Cada vez suena con más fuerza y en distintos ámbitos la insatisfacción acerca de la escasa presencia de mujeres en ámbitos de la Iglesia. Hasta el Papa ha denunciado de maneras suavizadas el machismo en la esta institución que es una de las pocas en occidente que mantiene una estructura de gobierno en la que es nula la presencia de mujeres.
A muchos les da la impresión de que cuando se plantea este tema hay un pecado de las mujeres de buscar poder, pero no se dan cuenta de todos los aspectos que se empobrecen cuando se restringen las miradas a un solo sexo. Además que hay revisar qué se entiende por poder para neutralizar estos resquemores sobre la cuestión.
La «rebelión eclesial femenina» se extiende. Unas veces de manera silenciosa. Y otras, con abierta y clara confrontación. «Es posible», dice Xabier Pikaza, «que ya se esté dando la gran rebelión y no nos demos cuenta. Hay un tipo de Iglesia que puede quedar vacía (seca), mientras están surgiendo ya formas de vida que responden mejor al Evangelio. El proceso resulta, a mi juicio, imparable». Y el prestigioso teólogo vasco cita un ejemplo concreto: «Pienso que en esa línea es importante el movimiento de religiosas de los Estados Unidos».
Las monjas de Estados Unidos llevan años en el ojo del huracán de la Curia vaticana. Pero resisten. El pasado mes de agosto celebraron su convención anual. Se reunieron en San Luis unas 1.000 religiosas en representación de las 87.000 compañeras que hay en EEUU. Y allí pidieron «una Iglesia más sana, comprometida, encarnada y samaritana».
No discuten dogmas ni principios básicos doctrinales. Sólo piden que el gobierno de la Iglesia sea, como ya exigió el Concilio, más corresponsable; piden «una Iglesia que no discrimine a la mujer y que, por lo tanto, le permita el acceso al sacerdocio».

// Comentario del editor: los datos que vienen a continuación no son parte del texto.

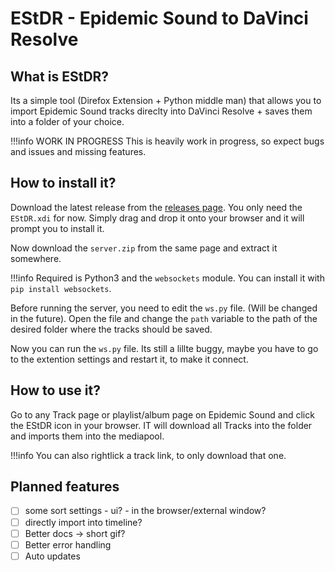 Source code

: # EStDR - Epidemic Sound to DaVinci Resolve

## What is EStDR?

Its a simple tool (Direfox Extension + Python middle man) that allows you to import Epidemic Sound tracks direclty into DaVinci Resolve + saves them into a folder of your choice. 

!!!info WORK IN PROGRESS
    This is heavily work in progress, so expect bugs and issues and missing features.

## How to install it?

Download the latest release from the [releases page](https://github.com/Dschogo/EStDR/releases).
You only need the `EStDR.xdi` for now.
Simply drag and drop it onto your browser and it will prompt you to install it.

Now download the `server.zip` from the same page and extract it somewhere.

!!!info
    Required is Python3 and the `websockets` module. You can install it with `pip install websockets`.

Before running the server, you need to edit the `ws.py` file. (Will be changed in the future).
Open the file and change the `path` variable to the path of the desired folder where the tracks should be saved.

Now you can run the `ws.py` file. Its still a lillte buggy, maybe you have to go to the extention settings and restart it, to make it connect.

## How to use it?

Go to any Track page or playlist/album page on Epidemic Sound and click the EStDR icon in your browser. IT will download all Tracks into the folder and imports them into the mediapool.

!!!info
    You can also rightlick a track link, to only download that one.

## Planned features

- [ ] some sort settings - ui? - in the browser/external window?
- [ ] directly import into timeline?
- [ ] Better docs -> short gif?
- [ ] Better error handling
- [ ] Auto updates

Piden que la Iglesia, en el campo de la moral sexual, reconozca en teoría lo que el pueblo de Dios viene haciendo en la práctica desde hace muchos años: el control de la natalidad, por ejemplo.
No cuestionan dogmas, luchan por «una Iglesia sin poder ni privilegios, al servicio de los más pobres, esperanza de los desvalidos, con entrañas de misericordia. Una Iglesia libre, que viva, luche y sufra con el pueblo».
Y para defender su visión eclesial (la aprobada por la Iglesia en el Vaticano II), las monjas estadounidenses ofrecen vida entregada, pasión por el Evangelio, misericordia y diálogo serio, profundo y honesto con la jerarquía. No son exaltadas. Ni radicales. Son monjas que aman a Dios y a la Iglesia. Y luchan para que su forma de ser Iglesia tenga carta de naturaleza en la institución.
Y lo reivindican: «En la vida civil, la mujeres lucharon y, al fin, consiguieron sus derechos, hoy reconocidos. ¡Qué pena que en la Iglesia de Jesús todavía no se nos reconozcan! Nuestra discriminación hace tanto daño… Algún día, no muy lejano, los jerarcas de nuestra Iglesia tendrán que pedir perdón por ello».